Indiferencia frente a Dios, a quien pretendemos sacar de nuestra vida, como si
no existiera, porque su presencia nos estorba, pues es exigente y nos señala un
camino para seguir.
Indiferencia frente a los demás hombres y mujeres que pueblan el mundo,
particularmente hacia los más pobres, porque sus necesidades y su sufrimiento
nos cuestionan, y cuestionan nuestra manera de ser y de actuar.
La indiferencia nos vuelve ciegos, sordos, mudos y paralíticos, sin que nos demos
cuenta de ello.
La indiferencia endurece nuestro corazón y nuestras entrañas, y poco a poco va
convirtiéndonos en máquinas de producir dinero, triunfos profesionales,
honores sociales, al costo que sea.
La indiferencia nos quita lo que tenemos de humanos, que es a la vez, lo que no
hace parecernos a Dios, de quien, creámoslo o no, aceptémoslo o no, nos guste o
no, somos criaturas.
La indiferencia nos hace volvernos cada vez más sobre nosotros mismos, y al
hacerlo, va empequeñeciéndonos hasta que nos hace irreconocibles aún para
nuestros familiares y amigos más cercanos.

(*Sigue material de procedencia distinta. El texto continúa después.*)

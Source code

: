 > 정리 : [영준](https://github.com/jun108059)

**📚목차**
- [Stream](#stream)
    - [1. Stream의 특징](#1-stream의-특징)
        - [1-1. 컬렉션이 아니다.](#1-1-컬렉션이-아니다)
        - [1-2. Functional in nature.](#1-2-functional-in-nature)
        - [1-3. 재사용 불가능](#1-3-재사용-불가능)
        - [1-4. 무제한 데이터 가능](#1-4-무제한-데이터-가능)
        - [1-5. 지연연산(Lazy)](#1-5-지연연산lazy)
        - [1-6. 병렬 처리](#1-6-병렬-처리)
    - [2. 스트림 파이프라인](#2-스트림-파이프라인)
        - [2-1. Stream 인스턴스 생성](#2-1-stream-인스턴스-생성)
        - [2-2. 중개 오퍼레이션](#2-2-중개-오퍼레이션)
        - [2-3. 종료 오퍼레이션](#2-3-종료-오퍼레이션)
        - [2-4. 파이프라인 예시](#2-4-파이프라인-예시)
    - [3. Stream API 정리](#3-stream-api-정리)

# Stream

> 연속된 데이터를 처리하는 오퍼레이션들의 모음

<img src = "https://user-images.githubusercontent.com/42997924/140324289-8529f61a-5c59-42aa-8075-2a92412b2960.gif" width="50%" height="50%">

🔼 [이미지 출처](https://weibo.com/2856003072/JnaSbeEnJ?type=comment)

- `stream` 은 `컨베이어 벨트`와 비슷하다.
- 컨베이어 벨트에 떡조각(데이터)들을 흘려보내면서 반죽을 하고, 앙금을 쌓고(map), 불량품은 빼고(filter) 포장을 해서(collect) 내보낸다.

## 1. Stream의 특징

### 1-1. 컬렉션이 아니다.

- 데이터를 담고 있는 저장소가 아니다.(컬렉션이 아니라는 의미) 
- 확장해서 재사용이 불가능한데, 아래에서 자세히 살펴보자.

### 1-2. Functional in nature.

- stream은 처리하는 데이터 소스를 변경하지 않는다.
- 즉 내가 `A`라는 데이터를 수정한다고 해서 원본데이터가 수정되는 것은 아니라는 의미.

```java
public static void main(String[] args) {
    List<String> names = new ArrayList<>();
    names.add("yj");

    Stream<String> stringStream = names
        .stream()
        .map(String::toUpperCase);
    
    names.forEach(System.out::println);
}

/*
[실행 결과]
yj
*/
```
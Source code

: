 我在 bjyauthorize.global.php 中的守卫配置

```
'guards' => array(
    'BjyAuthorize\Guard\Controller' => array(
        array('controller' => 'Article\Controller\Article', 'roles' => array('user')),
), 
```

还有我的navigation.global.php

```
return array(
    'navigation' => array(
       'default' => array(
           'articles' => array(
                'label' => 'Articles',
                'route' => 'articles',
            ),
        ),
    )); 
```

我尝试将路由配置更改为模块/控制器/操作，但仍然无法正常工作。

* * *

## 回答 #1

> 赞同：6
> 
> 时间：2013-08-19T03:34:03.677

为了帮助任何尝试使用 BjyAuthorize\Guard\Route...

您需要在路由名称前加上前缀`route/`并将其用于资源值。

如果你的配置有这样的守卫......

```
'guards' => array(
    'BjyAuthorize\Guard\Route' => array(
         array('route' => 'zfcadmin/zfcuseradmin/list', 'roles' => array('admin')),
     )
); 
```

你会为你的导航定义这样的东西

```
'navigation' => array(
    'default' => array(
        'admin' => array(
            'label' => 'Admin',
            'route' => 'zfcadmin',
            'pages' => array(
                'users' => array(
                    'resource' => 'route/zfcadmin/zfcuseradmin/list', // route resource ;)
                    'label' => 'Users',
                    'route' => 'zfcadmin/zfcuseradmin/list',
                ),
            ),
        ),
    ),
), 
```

Jesús, en cambio, nos invita a ser sensibles. A enriquecer nuestra personalidad
con el amor por los demás. A llenar nuestra vida de sentido, acogiendo en
nuestro corazón la fe y la esperanza, que proyectan nuestro ser y nuestra vida
a la eternidad. A buscar en todo lo que hacemos, decimos y pensamos, el bien
para nosotros mismos y para los demás.
Jesús nos invita a ser sencillos y humildes. A pensar en los otros antes que en
nosotros mismos. A desear ser cada día mejores personas: a servir con mayor
empeño a quienes viven a nuestro lado, a compartir lo que somos y lo que
tenemos en el plano material y en el plano espiritual, con quienes nos rodean, a
crecer intelectual y espiritualmente cuanto nos sea posible.
Jesús nos invita a poner a Dios en el centro de nuestra vida, con la certeza de
que al hacerlo, no estamos volviéndonos retrógrados o cerrados, como mucha
gente piensa, sino, por el contrario, elevándonos por encima de nuestras
limitaciones y nuestras carencias, propias de nuestro ser de criaturas, y
realizando lo que Él quiso al crearnos a su imagen y semejanza.